Vector algebra is important and also an easy topic in mathematics which can be easily covered if you learn it from Xam Idea Class 12 Maths Chapter 11: Vector algebra, and refer Instasolv for solutions at the same time. You must prepare the following topics.

Scalars and Vectors:

Scalars and Vectors both are different as Scalar only have a magnitude, whereas vectors have both magnitudes as well as directions.

Magnitude and Direction of Vector

A vector can be represented by the length of its magnitude on a plane with an arrow which points towards the direction of the vector.

Types of Vectors

Vectors can also be further classified among the following:

1. Equal vectors – Consider there are two vectors if they have the same magnitude as well as the direction anywhere on the plane, then such vectors can be considered as equal vectors.
2. Unit vectors – let there be a vector a, then a unit vector in the same direction of a has the magnitude of unit value.
3. Zero vectors – A zero vector or also known as a null vector is denoted as 0. The magnitude of a zero vector is zero obviously, with no direction.
4. Parallel vectors – Two vectors A and B are considered as parallel vectors if they are moving in the same direction and there exists a constant k other than 0, which satisfies the following equation of scalar product.

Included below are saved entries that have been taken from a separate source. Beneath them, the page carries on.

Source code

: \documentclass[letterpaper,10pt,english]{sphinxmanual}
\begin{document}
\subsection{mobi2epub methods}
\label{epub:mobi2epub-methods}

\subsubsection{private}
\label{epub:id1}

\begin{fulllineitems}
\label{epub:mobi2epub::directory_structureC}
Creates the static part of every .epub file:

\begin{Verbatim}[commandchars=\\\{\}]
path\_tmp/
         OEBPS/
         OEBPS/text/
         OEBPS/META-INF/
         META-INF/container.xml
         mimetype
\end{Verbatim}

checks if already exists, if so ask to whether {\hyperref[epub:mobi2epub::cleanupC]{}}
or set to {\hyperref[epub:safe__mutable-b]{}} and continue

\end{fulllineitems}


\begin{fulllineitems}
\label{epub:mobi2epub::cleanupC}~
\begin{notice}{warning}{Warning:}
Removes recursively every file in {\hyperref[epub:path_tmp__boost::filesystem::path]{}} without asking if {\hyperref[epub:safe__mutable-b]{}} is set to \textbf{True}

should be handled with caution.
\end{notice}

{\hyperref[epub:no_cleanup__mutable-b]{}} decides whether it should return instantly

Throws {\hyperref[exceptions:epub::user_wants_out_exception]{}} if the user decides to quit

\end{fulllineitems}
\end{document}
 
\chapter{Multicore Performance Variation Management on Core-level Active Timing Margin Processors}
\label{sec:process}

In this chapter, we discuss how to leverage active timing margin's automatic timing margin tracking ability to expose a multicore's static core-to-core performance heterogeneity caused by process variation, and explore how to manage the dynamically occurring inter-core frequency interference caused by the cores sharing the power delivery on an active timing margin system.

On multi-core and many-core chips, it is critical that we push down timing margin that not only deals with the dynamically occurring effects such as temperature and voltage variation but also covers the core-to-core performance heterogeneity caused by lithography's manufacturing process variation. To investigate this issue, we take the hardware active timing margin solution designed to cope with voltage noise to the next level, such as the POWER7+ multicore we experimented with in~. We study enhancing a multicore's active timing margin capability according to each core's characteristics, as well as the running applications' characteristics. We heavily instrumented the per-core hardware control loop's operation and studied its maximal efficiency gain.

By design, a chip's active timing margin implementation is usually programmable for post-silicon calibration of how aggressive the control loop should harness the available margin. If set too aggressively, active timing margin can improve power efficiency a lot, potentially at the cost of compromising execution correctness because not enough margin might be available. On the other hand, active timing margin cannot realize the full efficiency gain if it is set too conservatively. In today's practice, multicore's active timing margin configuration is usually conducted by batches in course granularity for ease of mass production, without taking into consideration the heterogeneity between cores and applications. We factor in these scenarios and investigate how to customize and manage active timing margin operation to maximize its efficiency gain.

A = k B
5. Collinear vectors – When two or more vectors lie alongside to the same line, such vectors are called collinear vectors.

In this topic, The laws you will learn about the basic laws of vectors addition, which are as follows:

Triangular law of vector addition states that if we try to represent two vectors as two sides of a triangle (make sure the order is similar), then the resultant vector should be the same as the third side of the triangle in terms of magnitude and the direction.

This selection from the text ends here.